RECORDS FOR PROCESSING
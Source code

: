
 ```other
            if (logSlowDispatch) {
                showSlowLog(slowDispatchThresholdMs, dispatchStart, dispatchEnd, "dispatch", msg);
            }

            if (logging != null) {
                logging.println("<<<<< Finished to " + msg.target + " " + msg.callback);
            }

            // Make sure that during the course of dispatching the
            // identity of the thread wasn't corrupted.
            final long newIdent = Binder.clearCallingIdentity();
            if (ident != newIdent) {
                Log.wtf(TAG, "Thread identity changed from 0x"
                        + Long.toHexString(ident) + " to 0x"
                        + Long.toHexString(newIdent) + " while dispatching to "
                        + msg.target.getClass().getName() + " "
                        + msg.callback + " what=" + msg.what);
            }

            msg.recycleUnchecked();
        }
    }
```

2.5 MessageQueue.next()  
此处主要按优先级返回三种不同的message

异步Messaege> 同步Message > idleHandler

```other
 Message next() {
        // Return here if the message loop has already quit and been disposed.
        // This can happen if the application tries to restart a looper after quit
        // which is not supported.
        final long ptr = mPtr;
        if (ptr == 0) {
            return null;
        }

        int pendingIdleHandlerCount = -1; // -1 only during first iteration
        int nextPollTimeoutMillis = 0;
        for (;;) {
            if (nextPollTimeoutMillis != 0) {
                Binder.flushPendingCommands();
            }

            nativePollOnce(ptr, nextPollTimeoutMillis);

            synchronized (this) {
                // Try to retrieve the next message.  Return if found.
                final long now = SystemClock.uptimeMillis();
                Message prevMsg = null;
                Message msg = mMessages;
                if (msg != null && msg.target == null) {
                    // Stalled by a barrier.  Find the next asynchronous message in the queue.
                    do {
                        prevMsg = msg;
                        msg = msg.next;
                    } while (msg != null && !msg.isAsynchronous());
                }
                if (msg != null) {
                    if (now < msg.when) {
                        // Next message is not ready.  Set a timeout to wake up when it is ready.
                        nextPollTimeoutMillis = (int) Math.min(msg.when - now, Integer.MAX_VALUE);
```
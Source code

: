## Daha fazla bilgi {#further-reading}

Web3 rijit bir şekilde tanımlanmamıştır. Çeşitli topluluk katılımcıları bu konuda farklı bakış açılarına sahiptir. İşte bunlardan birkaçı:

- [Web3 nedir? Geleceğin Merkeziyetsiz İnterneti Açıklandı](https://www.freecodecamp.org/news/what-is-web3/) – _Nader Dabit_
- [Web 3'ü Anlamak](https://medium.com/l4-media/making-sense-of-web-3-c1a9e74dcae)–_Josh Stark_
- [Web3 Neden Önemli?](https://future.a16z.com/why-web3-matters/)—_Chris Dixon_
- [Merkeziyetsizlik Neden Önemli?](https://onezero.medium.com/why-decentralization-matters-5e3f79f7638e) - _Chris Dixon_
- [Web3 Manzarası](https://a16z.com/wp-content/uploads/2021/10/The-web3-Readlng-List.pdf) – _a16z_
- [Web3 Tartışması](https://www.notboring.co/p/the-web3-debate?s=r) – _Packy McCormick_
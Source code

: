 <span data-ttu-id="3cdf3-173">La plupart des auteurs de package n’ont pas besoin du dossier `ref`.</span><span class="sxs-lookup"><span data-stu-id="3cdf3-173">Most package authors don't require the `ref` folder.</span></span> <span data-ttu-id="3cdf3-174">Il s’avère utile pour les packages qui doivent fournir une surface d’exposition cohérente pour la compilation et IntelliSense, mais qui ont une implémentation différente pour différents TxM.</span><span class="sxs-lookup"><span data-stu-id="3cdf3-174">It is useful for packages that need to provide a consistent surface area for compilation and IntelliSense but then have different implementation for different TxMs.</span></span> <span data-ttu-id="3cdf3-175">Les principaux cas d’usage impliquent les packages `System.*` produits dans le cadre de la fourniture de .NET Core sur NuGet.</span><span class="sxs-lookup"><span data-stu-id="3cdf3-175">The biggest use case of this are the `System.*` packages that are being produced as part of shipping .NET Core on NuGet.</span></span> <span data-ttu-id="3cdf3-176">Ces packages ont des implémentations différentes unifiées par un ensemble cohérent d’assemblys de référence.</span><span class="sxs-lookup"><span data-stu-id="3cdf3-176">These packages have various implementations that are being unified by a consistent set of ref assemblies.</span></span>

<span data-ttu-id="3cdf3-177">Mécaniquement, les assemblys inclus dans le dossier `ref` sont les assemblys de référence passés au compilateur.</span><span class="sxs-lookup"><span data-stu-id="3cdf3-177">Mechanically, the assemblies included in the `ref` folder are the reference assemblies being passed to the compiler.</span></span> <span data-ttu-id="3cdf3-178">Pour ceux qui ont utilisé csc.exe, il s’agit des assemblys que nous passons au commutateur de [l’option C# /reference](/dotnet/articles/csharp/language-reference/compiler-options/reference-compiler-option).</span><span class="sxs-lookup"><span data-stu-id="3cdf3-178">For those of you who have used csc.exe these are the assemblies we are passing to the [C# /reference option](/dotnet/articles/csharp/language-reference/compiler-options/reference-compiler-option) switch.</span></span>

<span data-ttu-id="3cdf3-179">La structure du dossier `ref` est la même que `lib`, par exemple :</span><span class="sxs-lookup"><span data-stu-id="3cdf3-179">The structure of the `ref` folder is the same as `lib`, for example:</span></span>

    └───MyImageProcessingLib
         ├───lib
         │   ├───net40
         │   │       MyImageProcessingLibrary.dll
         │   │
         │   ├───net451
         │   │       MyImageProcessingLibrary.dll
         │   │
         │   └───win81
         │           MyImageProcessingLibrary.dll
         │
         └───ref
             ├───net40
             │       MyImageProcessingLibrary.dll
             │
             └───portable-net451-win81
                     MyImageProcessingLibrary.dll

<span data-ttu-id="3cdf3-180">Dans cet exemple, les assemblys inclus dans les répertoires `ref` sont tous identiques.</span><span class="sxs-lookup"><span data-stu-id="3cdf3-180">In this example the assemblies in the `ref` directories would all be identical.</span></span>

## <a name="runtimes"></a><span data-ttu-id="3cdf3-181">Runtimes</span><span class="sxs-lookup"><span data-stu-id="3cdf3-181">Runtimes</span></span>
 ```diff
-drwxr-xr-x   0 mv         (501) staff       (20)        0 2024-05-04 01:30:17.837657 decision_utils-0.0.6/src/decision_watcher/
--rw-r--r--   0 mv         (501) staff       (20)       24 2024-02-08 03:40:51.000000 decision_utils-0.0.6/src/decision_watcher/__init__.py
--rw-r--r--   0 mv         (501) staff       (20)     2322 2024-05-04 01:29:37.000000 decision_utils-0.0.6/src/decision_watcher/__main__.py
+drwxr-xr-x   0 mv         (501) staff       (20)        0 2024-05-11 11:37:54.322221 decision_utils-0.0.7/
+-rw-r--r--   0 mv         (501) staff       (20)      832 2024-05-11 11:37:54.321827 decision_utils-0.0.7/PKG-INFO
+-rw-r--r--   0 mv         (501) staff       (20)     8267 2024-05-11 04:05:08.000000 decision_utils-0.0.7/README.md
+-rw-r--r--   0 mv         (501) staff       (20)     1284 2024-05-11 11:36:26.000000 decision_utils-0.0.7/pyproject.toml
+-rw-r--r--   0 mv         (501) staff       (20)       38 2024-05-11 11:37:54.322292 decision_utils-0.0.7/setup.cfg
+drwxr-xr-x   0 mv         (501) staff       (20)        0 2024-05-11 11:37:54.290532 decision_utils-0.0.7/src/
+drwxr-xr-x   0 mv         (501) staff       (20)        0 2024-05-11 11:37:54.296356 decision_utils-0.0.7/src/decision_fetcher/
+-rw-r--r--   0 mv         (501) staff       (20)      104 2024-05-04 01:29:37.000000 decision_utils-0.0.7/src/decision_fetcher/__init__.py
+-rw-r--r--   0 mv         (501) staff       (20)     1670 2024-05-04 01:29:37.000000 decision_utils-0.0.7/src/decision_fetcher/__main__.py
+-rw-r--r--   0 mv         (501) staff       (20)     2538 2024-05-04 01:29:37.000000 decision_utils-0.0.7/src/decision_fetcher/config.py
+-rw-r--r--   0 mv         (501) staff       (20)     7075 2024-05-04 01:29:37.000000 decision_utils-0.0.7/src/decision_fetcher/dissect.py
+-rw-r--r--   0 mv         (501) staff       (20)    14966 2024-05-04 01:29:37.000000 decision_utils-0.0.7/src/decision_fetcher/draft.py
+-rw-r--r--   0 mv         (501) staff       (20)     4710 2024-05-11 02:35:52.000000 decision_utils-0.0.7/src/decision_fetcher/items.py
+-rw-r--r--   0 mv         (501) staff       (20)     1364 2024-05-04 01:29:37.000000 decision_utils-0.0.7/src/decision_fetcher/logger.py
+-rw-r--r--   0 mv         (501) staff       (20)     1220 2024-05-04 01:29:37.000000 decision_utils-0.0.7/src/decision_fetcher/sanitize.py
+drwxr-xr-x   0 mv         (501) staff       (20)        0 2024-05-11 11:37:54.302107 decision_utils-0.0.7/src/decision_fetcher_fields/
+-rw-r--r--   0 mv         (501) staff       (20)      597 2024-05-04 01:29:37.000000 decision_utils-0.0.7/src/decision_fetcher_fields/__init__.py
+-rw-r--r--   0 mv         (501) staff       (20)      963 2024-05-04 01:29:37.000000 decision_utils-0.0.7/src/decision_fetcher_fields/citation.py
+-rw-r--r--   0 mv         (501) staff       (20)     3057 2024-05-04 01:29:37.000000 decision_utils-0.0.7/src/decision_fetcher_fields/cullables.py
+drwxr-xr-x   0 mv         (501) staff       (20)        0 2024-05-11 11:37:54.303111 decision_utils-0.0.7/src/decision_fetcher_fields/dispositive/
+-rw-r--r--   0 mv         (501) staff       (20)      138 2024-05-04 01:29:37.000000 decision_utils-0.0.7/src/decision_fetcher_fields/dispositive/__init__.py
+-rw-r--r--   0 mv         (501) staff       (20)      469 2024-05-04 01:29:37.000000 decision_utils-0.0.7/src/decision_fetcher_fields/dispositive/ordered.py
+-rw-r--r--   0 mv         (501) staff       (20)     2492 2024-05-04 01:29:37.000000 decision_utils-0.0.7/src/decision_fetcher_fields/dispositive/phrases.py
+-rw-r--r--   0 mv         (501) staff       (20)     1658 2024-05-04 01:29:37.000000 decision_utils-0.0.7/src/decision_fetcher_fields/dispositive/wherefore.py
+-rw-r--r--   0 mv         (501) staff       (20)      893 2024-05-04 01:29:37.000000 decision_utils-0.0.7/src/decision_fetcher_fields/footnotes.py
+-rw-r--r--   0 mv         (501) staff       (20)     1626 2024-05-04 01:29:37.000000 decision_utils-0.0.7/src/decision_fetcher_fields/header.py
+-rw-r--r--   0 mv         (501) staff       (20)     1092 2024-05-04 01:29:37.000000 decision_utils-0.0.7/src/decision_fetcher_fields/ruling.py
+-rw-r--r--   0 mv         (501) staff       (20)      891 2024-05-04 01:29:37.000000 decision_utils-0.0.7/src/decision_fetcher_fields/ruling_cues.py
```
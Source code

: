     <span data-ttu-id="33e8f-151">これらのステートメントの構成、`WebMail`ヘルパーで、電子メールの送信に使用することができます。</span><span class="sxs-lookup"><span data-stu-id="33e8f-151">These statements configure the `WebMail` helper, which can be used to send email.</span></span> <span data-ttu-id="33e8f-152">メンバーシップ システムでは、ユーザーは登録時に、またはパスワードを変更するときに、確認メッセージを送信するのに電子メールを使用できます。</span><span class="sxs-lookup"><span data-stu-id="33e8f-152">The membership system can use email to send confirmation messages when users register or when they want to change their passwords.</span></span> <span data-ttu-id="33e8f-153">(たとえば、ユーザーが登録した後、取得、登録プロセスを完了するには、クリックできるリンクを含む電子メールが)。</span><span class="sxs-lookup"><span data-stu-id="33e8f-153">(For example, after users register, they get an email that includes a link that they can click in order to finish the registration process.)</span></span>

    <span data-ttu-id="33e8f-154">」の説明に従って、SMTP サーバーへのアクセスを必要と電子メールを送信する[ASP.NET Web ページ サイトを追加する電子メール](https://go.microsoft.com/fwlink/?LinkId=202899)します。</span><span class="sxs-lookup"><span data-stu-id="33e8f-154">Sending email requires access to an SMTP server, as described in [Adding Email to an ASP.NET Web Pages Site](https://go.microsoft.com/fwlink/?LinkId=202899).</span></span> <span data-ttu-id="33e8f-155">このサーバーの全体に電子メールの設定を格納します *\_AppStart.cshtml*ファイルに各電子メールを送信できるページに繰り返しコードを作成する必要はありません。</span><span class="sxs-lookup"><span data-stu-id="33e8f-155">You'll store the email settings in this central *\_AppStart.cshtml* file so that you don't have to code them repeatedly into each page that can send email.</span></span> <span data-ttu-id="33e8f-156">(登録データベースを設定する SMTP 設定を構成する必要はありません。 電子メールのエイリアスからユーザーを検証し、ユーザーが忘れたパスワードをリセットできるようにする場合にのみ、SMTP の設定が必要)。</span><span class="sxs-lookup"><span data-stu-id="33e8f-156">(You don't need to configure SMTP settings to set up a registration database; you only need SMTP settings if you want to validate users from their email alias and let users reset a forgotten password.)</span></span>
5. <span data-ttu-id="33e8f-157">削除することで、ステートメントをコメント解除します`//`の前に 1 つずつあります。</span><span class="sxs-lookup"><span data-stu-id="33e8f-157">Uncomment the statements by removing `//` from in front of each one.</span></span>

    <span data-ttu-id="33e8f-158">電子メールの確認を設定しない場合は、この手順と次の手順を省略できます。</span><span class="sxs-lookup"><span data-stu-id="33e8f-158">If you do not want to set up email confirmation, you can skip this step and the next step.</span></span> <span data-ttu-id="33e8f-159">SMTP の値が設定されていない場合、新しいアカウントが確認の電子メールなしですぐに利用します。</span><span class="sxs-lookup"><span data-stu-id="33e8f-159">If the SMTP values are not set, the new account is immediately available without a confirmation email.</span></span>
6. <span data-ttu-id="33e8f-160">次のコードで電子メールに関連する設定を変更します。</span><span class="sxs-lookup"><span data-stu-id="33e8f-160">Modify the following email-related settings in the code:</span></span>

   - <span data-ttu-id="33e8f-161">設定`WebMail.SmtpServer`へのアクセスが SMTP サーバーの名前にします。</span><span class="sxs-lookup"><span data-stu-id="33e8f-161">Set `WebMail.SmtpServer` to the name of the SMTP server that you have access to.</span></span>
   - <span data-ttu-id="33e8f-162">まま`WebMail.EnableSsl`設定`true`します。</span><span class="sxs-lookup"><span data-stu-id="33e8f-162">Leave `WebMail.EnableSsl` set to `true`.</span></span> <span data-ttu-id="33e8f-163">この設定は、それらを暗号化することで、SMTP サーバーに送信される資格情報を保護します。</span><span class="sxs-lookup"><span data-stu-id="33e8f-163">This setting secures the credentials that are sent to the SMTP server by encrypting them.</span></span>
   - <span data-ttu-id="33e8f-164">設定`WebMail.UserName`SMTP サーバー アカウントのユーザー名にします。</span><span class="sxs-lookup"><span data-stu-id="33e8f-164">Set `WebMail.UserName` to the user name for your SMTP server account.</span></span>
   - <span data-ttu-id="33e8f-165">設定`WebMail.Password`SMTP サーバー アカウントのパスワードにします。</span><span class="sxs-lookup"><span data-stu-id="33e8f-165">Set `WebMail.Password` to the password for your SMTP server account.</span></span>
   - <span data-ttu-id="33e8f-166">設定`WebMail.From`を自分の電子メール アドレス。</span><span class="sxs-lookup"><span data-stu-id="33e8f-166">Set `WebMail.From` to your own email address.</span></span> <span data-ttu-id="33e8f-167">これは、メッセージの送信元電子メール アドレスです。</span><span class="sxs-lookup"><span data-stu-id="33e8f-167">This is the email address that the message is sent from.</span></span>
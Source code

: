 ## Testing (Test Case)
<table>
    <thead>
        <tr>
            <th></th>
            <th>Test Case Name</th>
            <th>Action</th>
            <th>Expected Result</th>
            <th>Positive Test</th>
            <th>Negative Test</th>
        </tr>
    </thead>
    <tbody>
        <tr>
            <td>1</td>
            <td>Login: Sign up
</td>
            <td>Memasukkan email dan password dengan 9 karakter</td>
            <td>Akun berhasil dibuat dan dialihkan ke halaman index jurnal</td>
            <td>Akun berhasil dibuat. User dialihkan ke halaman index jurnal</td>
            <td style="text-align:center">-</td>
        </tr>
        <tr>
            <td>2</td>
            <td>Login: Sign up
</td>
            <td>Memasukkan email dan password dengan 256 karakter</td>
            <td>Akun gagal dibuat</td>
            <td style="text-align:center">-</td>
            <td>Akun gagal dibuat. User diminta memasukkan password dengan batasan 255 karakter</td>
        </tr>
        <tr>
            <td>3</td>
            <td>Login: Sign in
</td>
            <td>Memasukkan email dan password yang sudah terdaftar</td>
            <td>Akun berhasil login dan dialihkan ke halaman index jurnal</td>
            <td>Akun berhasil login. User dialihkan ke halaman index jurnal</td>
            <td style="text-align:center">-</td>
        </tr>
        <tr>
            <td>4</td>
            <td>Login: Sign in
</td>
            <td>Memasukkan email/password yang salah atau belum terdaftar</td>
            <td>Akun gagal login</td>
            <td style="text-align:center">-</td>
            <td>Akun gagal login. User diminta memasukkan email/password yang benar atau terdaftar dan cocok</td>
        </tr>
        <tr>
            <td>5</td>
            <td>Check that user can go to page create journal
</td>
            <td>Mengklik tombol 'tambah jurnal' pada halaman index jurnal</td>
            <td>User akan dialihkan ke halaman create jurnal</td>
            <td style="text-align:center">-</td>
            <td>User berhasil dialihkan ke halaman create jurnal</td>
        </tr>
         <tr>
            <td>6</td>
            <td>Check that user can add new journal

YOUR GOAL
Where the word "exemple" shows up in a line of the listing, return that line.

EXERCISE RESPONSE
<span data-ttu-id="3cdf3-179">La structure du dossier `ref` est la même que `lib`, par exemple :</span><span class="sxs-lookup"><span data-stu-id="3cdf3-179">The structure of the `ref` folder is the same as `lib`, for example:</span></span>
<span data-ttu-id="3cdf3-180">Dans cet exemple, les assemblys inclus dans les répertoires `ref` sont tous identiques.</span><span class="sxs-lookup"><span data-stu-id="3cdf3-180">In this example the assemblies in the `ref` directories would all be identical.</span></span>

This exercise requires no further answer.